Risk factors for non-union of Type II odontoid fractures treated non-operatively include initial displacement > 5 mm, age > 65 years, angulation > 10 degrees, and delayed treatment. Posterior displacement versus anterior displacement is debated, but displacement > 5mm and advanced age are well-established primary risk factors for failure of conservative management.

Question 2900

Topic: Thoracolumbar Spine & Deformity

A 35-year-old male sustains an L1 burst fracture in a motor vehicle collision. He is neurologically intact. MRI demonstrates an intact posterior ligamentous complex (PLC). According to the Thoracolumbar Injury Classification and Severity Score (TLICS), what is his total score, and what is the recommended management?

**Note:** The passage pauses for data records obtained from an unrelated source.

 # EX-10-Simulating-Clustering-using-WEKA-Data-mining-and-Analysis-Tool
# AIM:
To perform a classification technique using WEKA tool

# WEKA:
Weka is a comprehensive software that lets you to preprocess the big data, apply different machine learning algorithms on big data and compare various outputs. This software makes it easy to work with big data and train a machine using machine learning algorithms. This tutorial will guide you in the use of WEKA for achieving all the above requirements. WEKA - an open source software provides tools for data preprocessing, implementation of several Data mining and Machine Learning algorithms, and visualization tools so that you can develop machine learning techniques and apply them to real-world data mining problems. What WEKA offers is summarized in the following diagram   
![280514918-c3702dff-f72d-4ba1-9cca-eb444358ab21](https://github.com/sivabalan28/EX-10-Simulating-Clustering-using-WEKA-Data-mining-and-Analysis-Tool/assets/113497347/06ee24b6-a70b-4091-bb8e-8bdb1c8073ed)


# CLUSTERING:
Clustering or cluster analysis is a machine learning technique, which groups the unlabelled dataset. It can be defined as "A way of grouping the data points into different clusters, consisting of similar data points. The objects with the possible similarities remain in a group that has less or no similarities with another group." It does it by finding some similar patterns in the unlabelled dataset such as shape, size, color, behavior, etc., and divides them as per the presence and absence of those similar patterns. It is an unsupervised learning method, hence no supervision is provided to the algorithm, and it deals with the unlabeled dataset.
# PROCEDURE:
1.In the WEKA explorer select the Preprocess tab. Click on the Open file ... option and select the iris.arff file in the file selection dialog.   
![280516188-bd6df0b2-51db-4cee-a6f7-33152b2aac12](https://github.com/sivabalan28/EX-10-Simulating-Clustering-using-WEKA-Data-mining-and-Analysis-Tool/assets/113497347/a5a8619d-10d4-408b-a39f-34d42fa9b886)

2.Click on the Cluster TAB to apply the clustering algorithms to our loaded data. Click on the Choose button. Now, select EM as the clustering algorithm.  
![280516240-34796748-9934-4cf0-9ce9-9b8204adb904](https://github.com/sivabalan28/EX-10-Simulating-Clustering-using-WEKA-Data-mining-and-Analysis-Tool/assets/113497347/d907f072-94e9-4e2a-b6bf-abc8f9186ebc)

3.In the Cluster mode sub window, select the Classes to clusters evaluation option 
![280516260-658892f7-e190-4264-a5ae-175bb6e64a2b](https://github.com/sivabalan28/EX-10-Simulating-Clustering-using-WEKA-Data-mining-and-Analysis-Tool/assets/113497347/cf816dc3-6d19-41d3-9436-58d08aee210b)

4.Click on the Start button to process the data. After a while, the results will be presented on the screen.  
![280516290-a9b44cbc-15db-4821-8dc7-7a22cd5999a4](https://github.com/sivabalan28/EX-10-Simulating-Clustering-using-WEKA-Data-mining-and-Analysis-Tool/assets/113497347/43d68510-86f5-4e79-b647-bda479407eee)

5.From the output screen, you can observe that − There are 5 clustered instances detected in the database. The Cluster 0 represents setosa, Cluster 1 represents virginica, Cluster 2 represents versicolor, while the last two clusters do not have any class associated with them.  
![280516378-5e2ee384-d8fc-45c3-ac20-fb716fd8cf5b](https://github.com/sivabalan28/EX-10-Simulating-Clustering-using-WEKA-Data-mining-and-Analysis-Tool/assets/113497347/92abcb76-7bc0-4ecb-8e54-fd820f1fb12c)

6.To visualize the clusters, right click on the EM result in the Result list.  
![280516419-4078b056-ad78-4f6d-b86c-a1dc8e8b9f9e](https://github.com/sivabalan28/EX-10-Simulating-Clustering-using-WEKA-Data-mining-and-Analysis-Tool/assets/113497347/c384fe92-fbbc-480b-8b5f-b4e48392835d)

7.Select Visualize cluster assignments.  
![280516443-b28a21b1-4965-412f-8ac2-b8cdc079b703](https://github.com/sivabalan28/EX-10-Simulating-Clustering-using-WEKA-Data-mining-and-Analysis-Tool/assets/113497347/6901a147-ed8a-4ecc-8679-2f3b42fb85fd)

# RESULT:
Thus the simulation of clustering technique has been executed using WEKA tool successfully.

. Score 2, non-operative management
. Score 3, non-operative management
. Score 4, operative management
. Score 5, operative management
. Score 6, operative management

Correct Answer & Explanation

. Score 2, non-operative management


Explanation

The TLICS system assigns points based on morphology, neurologic status, and posterior ligamentous complex (PLC) integrity. Burst fracture morphology = 2 points. Neurologically intact = 0 points. Intact PLC = 0 points. Total score = 2. A score of 3 or less is an indication for non-operative management. A score of 4 is indeterminate (surgeon's choice), and 5 or more warrants surgical intervention.